Interview zu dem Fund von zwei unbekannten Orgelwerken
Manchmal gleicht Musikwissenschaft einer Spurensuche im Dunkeln. Nach drei Jahrzehnten detektivischer Arbeit gelang dem Leipziger Bach-Forscher Peter Wollny nun der Nachweis, dass zwei bislang anonyme Orgelstücke tatsächlich aus der Feder Johann Sebastian Bachs stammen. Entdeckt hatte Wollny die Noten bereits vor 30 Jahren in der Königlichen Bibliothek von Brüssel. Doch erst jetzt ließ sich belegen, dass sie vom jungen Bach stammen – ein Erfolg, der Fachwelt und Musikliebhaber gleichermaßen bewegt.
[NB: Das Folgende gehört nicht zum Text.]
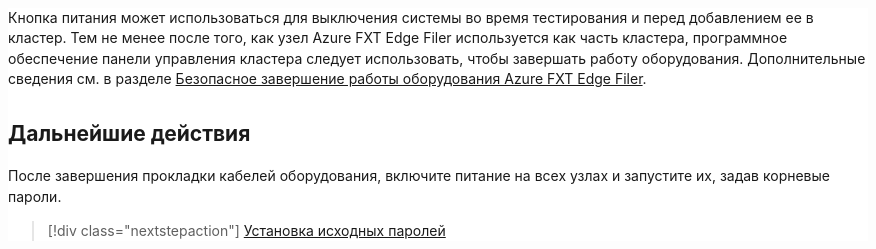 Кнопка питания может использоваться для выключения системы во время тестирования и перед добавлением ее в кластер. Тем не менее после того, как узел Azure FXT Edge Filer используется как часть кластера, программное обеспечение панели управления кластера следует использовать, чтобы завершать работу оборудования. Дополнительные сведения см. в разделе [Безопасное завершение работы оборудования Azure FXT Edge Filer](fxt-power-off.md).

## <a name="next-steps"></a>Дальнейшие действия

После завершения прокладки кабелей оборудования, включите питание на всех узлах и запустите их, задав корневые пароли.
> [!div class="nextstepaction"]
> [Установка исходных паролей](fxt-node-password.md)
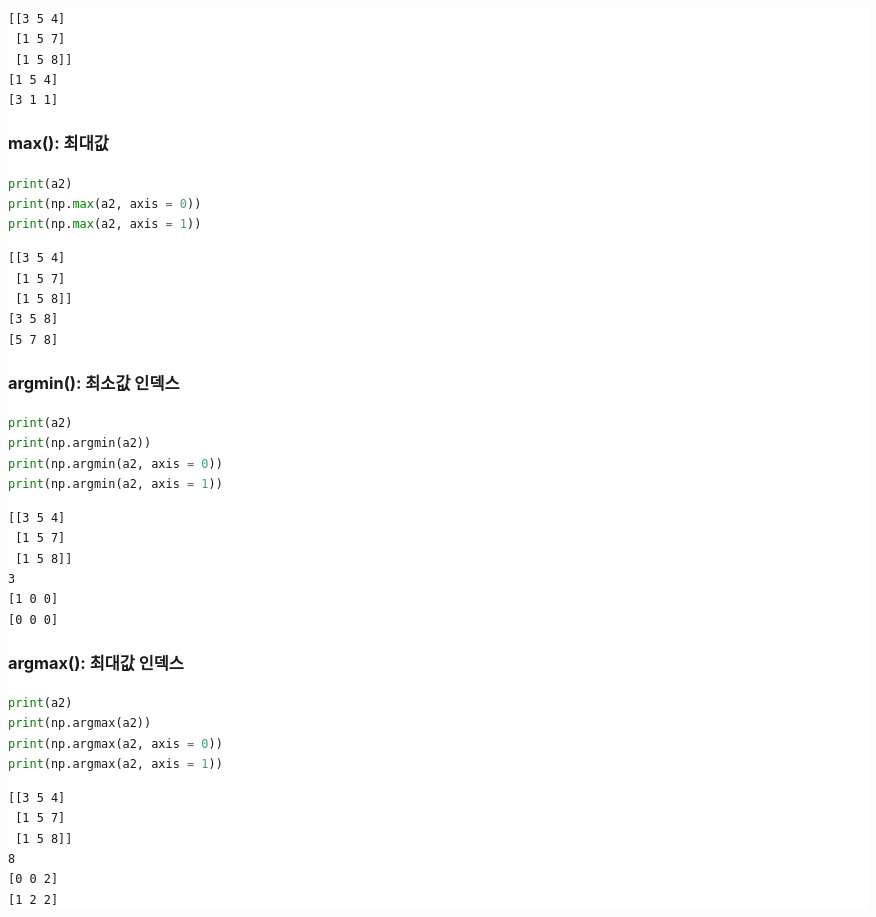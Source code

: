     [[3 5 4]
     [1 5 7]
     [1 5 8]]
    [1 5 4]
    [3 1 1]
    

### max(): 최대값


```python
print(a2)
print(np.max(a2, axis = 0))
print(np.max(a2, axis = 1))
```

    [[3 5 4]
     [1 5 7]
     [1 5 8]]
    [3 5 8]
    [5 7 8]
    

### argmin(): 최소값 인덱스


```python
print(a2)
print(np.argmin(a2))
print(np.argmin(a2, axis = 0))
print(np.argmin(a2, axis = 1))
```

    [[3 5 4]
     [1 5 7]
     [1 5 8]]
    3
    [1 0 0]
    [0 0 0]
    

### argmax(): 최대값 인덱스


```python
print(a2)
print(np.argmax(a2))
print(np.argmax(a2, axis = 0))
print(np.argmax(a2, axis = 1))
```

    [[3 5 4]
     [1 5 7]
     [1 5 8]]
    8
    [0 0 2]
    [1 2 2]
    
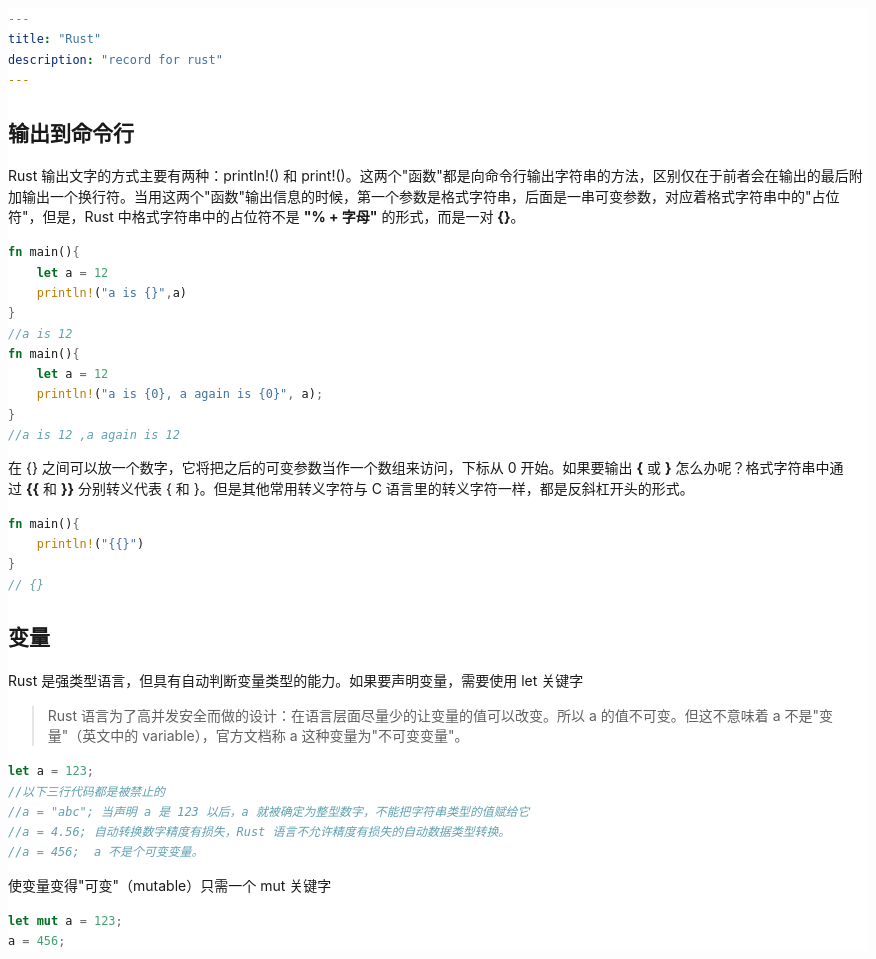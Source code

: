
 ```yaml
---
title: "Rust"
description: "record for rust"
---
```

## 输出到命令行

Rust 输出文字的方式主要有两种：println!() 和 print!()。这两个"函数"都是向命令行输出字符串的方法，区别仅在于前者会在输出的最后附加输出一个换行符。当用这两个"函数"输出信息的时候，第一个参数是格式字符串，后面是一串可变参数，对应着格式字符串中的"占位符"，但是，Rust 中格式字符串中的占位符不是 **"% + 字母"** 的形式，而是一对 **{}**。

```rust
fn main(){
    let a = 12
    println!("a is {}",a)
}
//a is 12 
fn main(){
    let a = 12
    println!("a is {0}, a again is {0}", a); 
}
//a is 12 ,a again is 12 
```

在 {} 之间可以放一个数字，它将把之后的可变参数当作一个数组来访问，下标从 0 开始。如果要输出 **{** 或 **}** 怎么办呢？格式字符串中通过 **{{** 和 **}}** 分别转义代表 { 和 }。但是其他常用转义字符与 C 语言里的转义字符一样，都是反斜杠开头的形式。

```rust
fn main(){
    println!("{{}")
}
// {}
```

## 变量

Rust 是强类型语言，但具有自动判断变量类型的能力。如果要声明变量，需要使用 let 关键字

> Rust 语言为了高并发安全而做的设计：在语言层面尽量少的让变量的值可以改变。所以 a 的值不可变。但这不意味着 a 不是"变量"（英文中的 variable），官方文档称 a 这种变量为"不可变变量"。

```rust
let a = 123;
//以下三行代码都是被禁止的
//a = "abc"; 当声明 a 是 123 以后，a 就被确定为整型数字，不能把字符串类型的值赋给它
//a = 4.56; 自动转换数字精度有损失，Rust 语言不允许精度有损失的自动数据类型转换。
//a = 456;  a 不是个可变变量。
```

使变量变得"可变"（mutable）只需一个 mut 关键字

```rust
let mut a = 123;
a = 456;
```

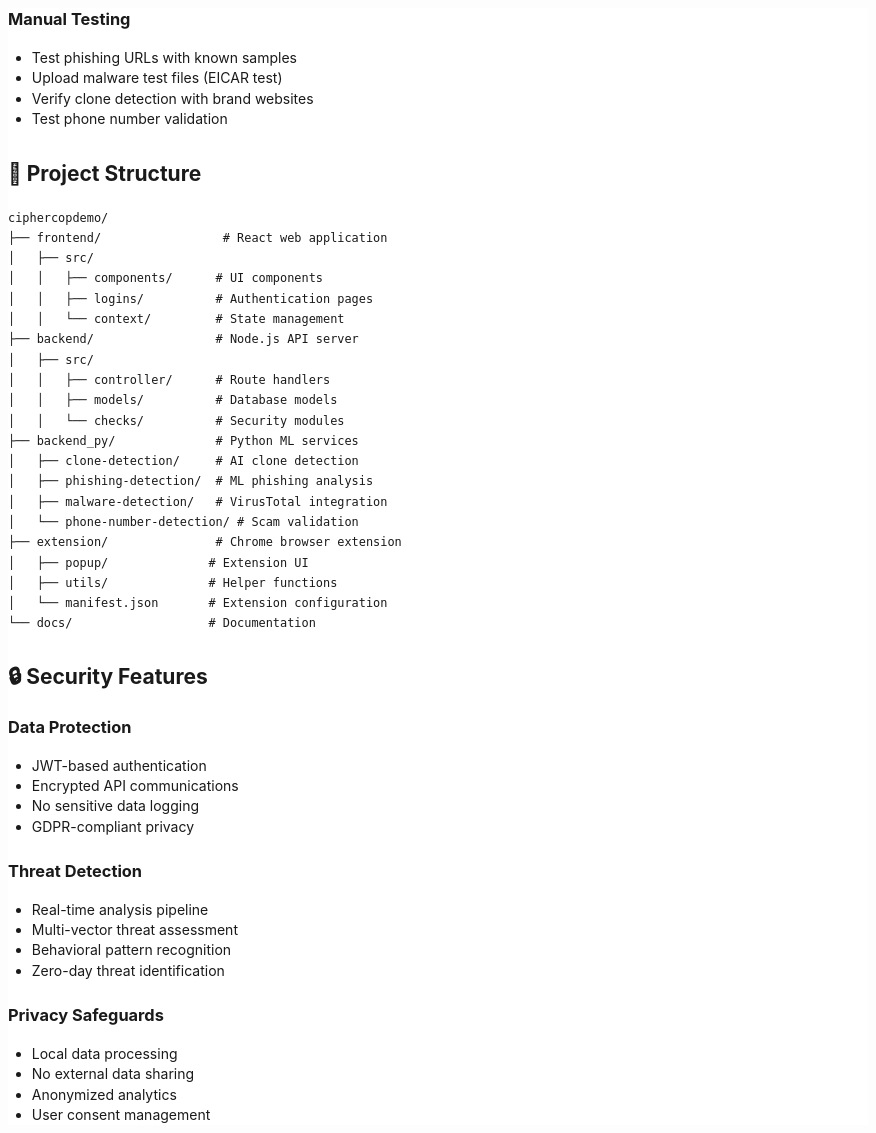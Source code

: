 ### Manual Testing
- Test phishing URLs with known samples
- Upload malware test files (EICAR test)
- Verify clone detection with brand websites
- Test phone number validation

## 📁 Project Structure

```
ciphercopdemo/
├── frontend/                 # React web application
│   ├── src/
│   │   ├── components/      # UI components
│   │   ├── logins/          # Authentication pages
│   │   └── context/         # State management
├── backend/                 # Node.js API server
│   ├── src/
│   │   ├── controller/      # Route handlers
│   │   ├── models/          # Database models
│   │   └── checks/          # Security modules
├── backend_py/              # Python ML services
│   ├── clone-detection/     # AI clone detection
│   ├── phishing-detection/  # ML phishing analysis
│   ├── malware-detection/   # VirusTotal integration
│   └── phone-number-detection/ # Scam validation
├── extension/               # Chrome browser extension
│   ├── popup/              # Extension UI
│   ├── utils/              # Helper functions
│   └── manifest.json       # Extension configuration
└── docs/                   # Documentation
```

## 🔒 Security Features

### **Data Protection**
- JWT-based authentication
- Encrypted API communications
- No sensitive data logging
- GDPR-compliant privacy

### **Threat Detection**
- Real-time analysis pipeline
- Multi-vector threat assessment
- Behavioral pattern recognition
- Zero-day threat identification

### **Privacy Safeguards**
- Local data processing
- No external data sharing
- Anonymized analytics
- User consent management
Wie Wollny im Gespräch mit Dr. Philipp Ebert erläutert, begann die Gewissheit mit einer Handschrift: Ein thüringischer Organist namens Salomon Günther John, offenbar der erste Schüler Bachs, hatte die Stücke um 1710 abgeschrieben – vermutlich während seiner Lehrzeit beim gerade erst zwanzigjährigen Komponisten in Arnstadt. Der entscheidende Beweis gelang, als Wollny ein Schreiben Johns aus denselben Jahren fand und dessen Schriftzeichen eindeutig mit den Noten übereinstimmten.
Die beiden Orgelwerke öffnen ein neues Kapitel in der Frühzeit Bachs und zeigen bereits jenen genialen Eigensinn, der seine späteren Meisterwerke prägen sollte. Ein musikalischer Kriminalfall, der nach drei Jahrhunderten gelöst ist – mit feinem Gespür und wissenschaftlicher Akribie.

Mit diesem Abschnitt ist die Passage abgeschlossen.